THE EDITOR: I am writing this after the 49th anniversary of the second state of emergency that Dr Eric Williams imposed on NJAC and other progressive groups on October 19, 1971, and the 37th anniversary of the execution of Grenadian prime minister Maurice Bishop on October 19, 1983. The infamous US military invasion, ordered by president Ronald Reagan with the collusion of Dominica’s prime minister Eugenia Charles, followed six days after, on October 25.
These are two events which we should keep in memory because of their lessons for the contemporary Caribbean.
On these distressing anniversaries Mia Mottley, Prime Minister of Barbados and Jacinta Ardern, Prime Minister of New Zealand, have provided me with examples of hope for statesmanship, good governance and compassion in contemporary politics. How I wish that they could be emulated in TT.
When I listened to Mottley make the opening address on October 15 at the inaugural Pivot Event organised by the Inter-American Development Bank (IDB), I noted how she was able to weave the accomplishments of Caribbean people into her speech.

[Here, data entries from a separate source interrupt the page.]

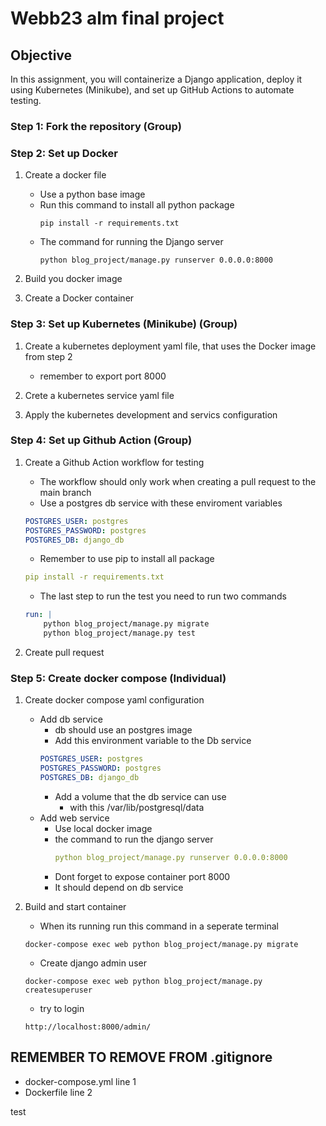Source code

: # Webb23 alm final project

## Objective
In this assignment, you will containerize a Django application, deploy it using Kubernetes (Minikube), and set up GitHub Actions to automate testing. 

### Step 1: Fork the repository (Group)

### Step 2: Set up Docker
1. Create a docker file
    - Use a python base image
    - Run this command to install all python package 
        ```shell
        pip install -r requirements.txt 
        ```
    - The command for running the Django server
        ```shell
        python blog_project/manage.py runserver 0.0.0.0:8000
        ```
2. Build you docker image

3. Create a Docker container 

### Step 3: Set up Kubernetes (Minikube) (Group)
1. Create a kubernetes deployment yaml file, that uses the Docker image from step 2
    - remember to export port 8000

2. Crete a kubernetes service yaml file

3. Apply the kubernetes development and servics configuration


### Step 4: Set up Github Action (Group)
1. Create a Github Action workflow for testing
    - The workflow should only work when creating a pull request to the main branch
    - Use a postgres db service with these enviroment variables
    ```yaml
    POSTGRES_USER: postgres
    POSTGRES_PASSWORD: postgres
    POSTGRES_DB: django_db
    ```
    - Remember to use pip to install all package
    ```yaml
    pip install -r requirements.txt 
    ```
    - The last step to run the test you need to run two commands
    ```yaml
    run: |
        python blog_project/manage.py migrate
        python blog_project/manage.py test
    ```

2. Create pull request


### Step 5: Create docker compose (Individual)
1. Create docker compose yaml configuration
    - Add db service
        - db should use an postgres image
        - Add this environment variable to the Db service
        ```yaml
        POSTGRES_USER: postgres
        POSTGRES_PASSWORD: postgres
        POSTGRES_DB: django_db
        ```
        - Add a volume that the db service can use
            - with this /var/lib/postgresql/data
    -  Add web service
        - Use local docker image
        - the command to run the django server
            ```yaml
            python blog_project/manage.py runserver 0.0.0.0:8000
            ```
        - Dont forget to expose container port 8000
        - It should depend on db service
        
2. Build and start container
    - When its running run this command in a seperate terminal
    ```shell
    docker-compose exec web python blog_project/manage.py migrate
    ```
    - Create django admin user
    ```shell
    docker-compose exec web python blog_project/manage.py createsuperuser
    ```
    - try to login
    ```shell
    http://localhost:8000/admin/
    ```
## **REMEMBER TO REMOVE FROM .gitignore**
 - docker-compose.yml line 1
 - Dockerfile line 2


test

She said, “The hard truth is that the Caribbean has not been, regrettably, in the business of moonshot sufficiently. Our region, in an age of rapid and bold digital innovation globally, has been slow to digitise and timid to innovate; not all, but not across the scale.”
She added, “Our governments, our financial institutions, our schools, our churches and our agencies have been regrettably too hostile to risk and resistant to new actions and new ideas. But why? After all, this is the region that produced [many greats].”
Her references to Caribbean greats was impressive. She started with our own and Guyana’s Peter Minshall. She called quite a number of other names. George Headley, CLR James, Errol Barrow, Kincaid, Eric Williams, Robert Nesta Marley, Sir Arthur Lewis, Brian Lara, Derek Walcott, Naipaul, Viv Richards, Shirley Chisholm, Usain Bolt, Sir Garfield Sobers, and Robyn Rihanna Fenty.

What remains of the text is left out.